Topic 6: TsingNUS: A Location-based System Towards Live City

Today’s smartphones (e.g., iPhone, HTC) are equipped with GPS receivers that can capture a user’s location. This has led to the development of location-based services that provide users with location-aware experiences. For example, AT&T Location Information Services (http://www.wireless.att.com/lbs/) can be used to counter credit card fraud by verifying if a cardholder is at the same location of a point-of-sale transaction. As another example, members of FourSquare (https://foursquare.com) can find out if their friends have checked in to certain locations. In this project, we develop a location-based system, TsingNUS, that exploits users’ locations to improve the quality of their lives in a city. TsingNUS goes beyond traditional location-aware applications that are based solely on user locations. Instead, TsingNUS facilitates continuous and spatial-keyword search for a variety of query types including range, k nearest neighbors (kNN), reverse kNN, top-k, and preference queries. As an example, TsingNUS allows a user to continuously search for the nearest “gas stations” while driving. In fact, TsingNUS also facilitates location-specific advertisements, e.g., a coffee shop such as starbucks can utilize user profiles in Facebook to disseminate product information to potential customers who are interested in its products (i.e., those users with profile containing keywords starbucks, mocha, coffee) and are spatially close to its service areas. 

Figure 6.1: Architecture of TsingNUS

Location-based Data Integration

We first crawl and integrate location-based user-generated content (UGC) from the Web, including Foursquare, Twitter, etc. We then integrate the UGC data and existing POIs. If UGC data can match existing POIs, we extract the structured data and link them with the POIs. In this case, we can enrich existing POIs with detailed structured information. If UGC data cannot match existing POIs, we take them as new POIs. The main challenge is location-aware data integration, which links location-based data from two different sources. Thus given two sets of location-based objects (with textual descriptions and locations), the location-aware data integration identifies all the similar pairs that refer to the same entity. The similarity between two objects is quantified by combing the textual similarity and the distance of two objects. We have developed a filter-and-refine framework and devise several efficient algorithms to handle this. The data integration component provides users with abundant information and better search experiences. We have more than 17 million POIs in China and 16 million POIs in USA. With these data, users do not need to search again and again in search engines to acquire details.

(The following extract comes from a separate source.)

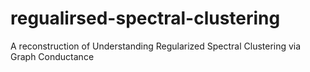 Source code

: # regualirsed-spectral-clustering
A reconstruction of Understanding Regularized Spectral Clustering via Graph Conductance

Instead, in our system users obtain not only a map showing the POIs results, but also the detailed information when they click on the results.

User-friendly Search Interface

We provide three unique location aware search interfaces, including location-aware instant search, location-aware similarity search, and direction-aware search, to help users easily find relevant answers.

Figure 6.2: Interface of TsingNUS

As a start, we have investigated spatial-keyword search that are direction-aware to prioritize answers that are “ahead” of the users as he moves. Moreover, our search-as-you-type feature enables answers to be continuously refined as each additional letter is typed. For effective spatial-keyword search, we have also developed novel spatial-textual similarity metrics. To support these features efficiently, we have developed several novel data structures (a.k.a. indexing methods) that seamlessly integrate textual description and spatial information to index spatial data. Our experimental studies have shown that the system is efficient. For example, searching 20NN from a 5 million POIs dataset is completed within 5ms.

Location-aware Search Engine

To efficiently support the three search paradigms, we devise effective indexing structures and search algorithms. As an example, to support moving queries, in addition to finding top-k answers of a moving query, we also calculate a safe region such that if a new query with a location falling in the safe region, we can directly use the answer set to answer the query. Before the client issues a new query at another location, the system will first check whether the new location is still in the safe region. If yes, it can reuse the answer set; otherwise, the client needs to issue a query with the new location to the server.